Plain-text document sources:

____________________

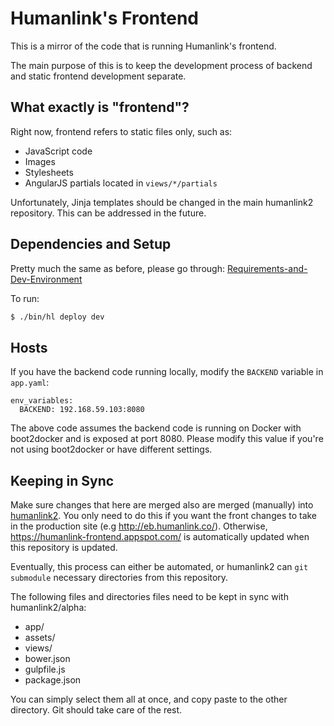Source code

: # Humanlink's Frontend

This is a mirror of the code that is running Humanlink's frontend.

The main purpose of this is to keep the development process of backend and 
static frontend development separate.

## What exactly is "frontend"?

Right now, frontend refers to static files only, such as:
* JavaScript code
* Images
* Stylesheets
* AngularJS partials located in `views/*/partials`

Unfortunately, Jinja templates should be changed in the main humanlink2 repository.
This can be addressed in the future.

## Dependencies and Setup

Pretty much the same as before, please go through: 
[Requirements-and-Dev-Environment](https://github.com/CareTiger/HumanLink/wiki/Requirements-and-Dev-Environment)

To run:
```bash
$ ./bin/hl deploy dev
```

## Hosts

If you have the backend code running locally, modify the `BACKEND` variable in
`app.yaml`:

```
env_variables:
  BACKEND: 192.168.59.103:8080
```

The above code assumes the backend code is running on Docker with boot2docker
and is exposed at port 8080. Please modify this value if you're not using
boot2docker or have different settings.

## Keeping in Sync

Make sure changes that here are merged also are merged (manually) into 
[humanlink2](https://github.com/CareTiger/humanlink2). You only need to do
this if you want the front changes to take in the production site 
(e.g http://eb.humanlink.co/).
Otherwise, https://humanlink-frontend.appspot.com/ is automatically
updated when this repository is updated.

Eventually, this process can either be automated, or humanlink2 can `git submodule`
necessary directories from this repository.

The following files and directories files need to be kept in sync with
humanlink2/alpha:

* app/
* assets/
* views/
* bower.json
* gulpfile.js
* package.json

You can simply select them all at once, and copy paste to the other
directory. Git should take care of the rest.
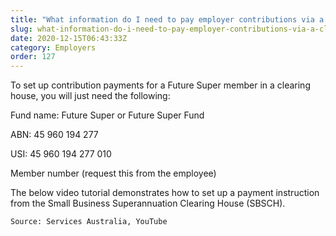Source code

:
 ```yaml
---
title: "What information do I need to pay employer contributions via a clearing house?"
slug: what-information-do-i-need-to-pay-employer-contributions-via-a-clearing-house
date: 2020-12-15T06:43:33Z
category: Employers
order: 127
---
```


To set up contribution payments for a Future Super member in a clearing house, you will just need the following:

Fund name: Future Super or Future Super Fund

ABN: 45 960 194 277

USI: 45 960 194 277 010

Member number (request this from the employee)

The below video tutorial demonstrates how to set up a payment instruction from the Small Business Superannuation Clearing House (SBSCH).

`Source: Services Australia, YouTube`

____________________

Task> Output nothing but the records above, word for word, with the pictures removed.

Response below>
Source code

: # Humanlink's Frontend

This is a mirror of the code that is running Humanlink's frontend.

The main purpose of this is to keep the development process of backend and 
static frontend development separate.

## What exactly is "frontend"?

Right now, frontend refers to static files only, such as:
* JavaScript code
* Images
* Stylesheets
* AngularJS partials located in `views/*/partials`

Unfortunately, Jinja templates should be changed in the main humanlink2 repository.
This can be addressed in the future.

## Dependencies and Setup

Pretty much the same as before, please go through: 
[Requirements-and-Dev-Environment](https://github.com/CareTiger/HumanLink/wiki/Requirements-and-Dev-Environment)

To run:
```bash
$ ./bin/hl deploy dev
```

## Hosts

If you have the backend code running locally, modify the `BACKEND` variable in
`app.yaml`:

```
env_variables:
  BACKEND: 192.168.59.103:8080
```

The above code assumes the backend code is running on Docker with boot2docker
and is exposed at port 8080. Please modify this value if you're not using
boot2docker or have different settings.

## Keeping in Sync

Make sure changes that here are merged also are merged (manually) into 
[humanlink2](https://github.com/CareTiger/humanlink2). You only need to do
this if you want the front changes to take in the production site 
(e.g http://eb.humanlink.co/).
Otherwise, https://humanlink-frontend.appspot.com/ is automatically
updated when this repository is updated.

Eventually, this process can either be automated, or humanlink2 can `git submodule`
necessary directories from this repository.

The following files and directories files need to be kept in sync with
humanlink2/alpha:

* app/
* assets/
* views/
* bower.json
* gulpfile.js
* package.json

You can simply select them all at once, and copy paste to the other
directory. Git should take care of the rest.
Source code

:
 ```yaml
---
title: "What information do I need to pay employer contributions via a clearing house?"
slug: what-information-do-i-need-to-pay-employer-contributions-via-a-clearing-house
date: 2020-12-15T06:43:33Z
category: Employers
order: 127
---
```


To set up contribution payments for a Future Super member in a clearing house, you will just need the following:

Fund name: Future Super or Future Super Fund

ABN: 45 960 194 277

USI: 45 960 194 277 010

Member number (request this from the employee)

The below video tutorial demonstrates how to set up a payment instruction from the Small Business Superannuation Clearing House (SBSCH).

`Source: Services Australia, YouTube`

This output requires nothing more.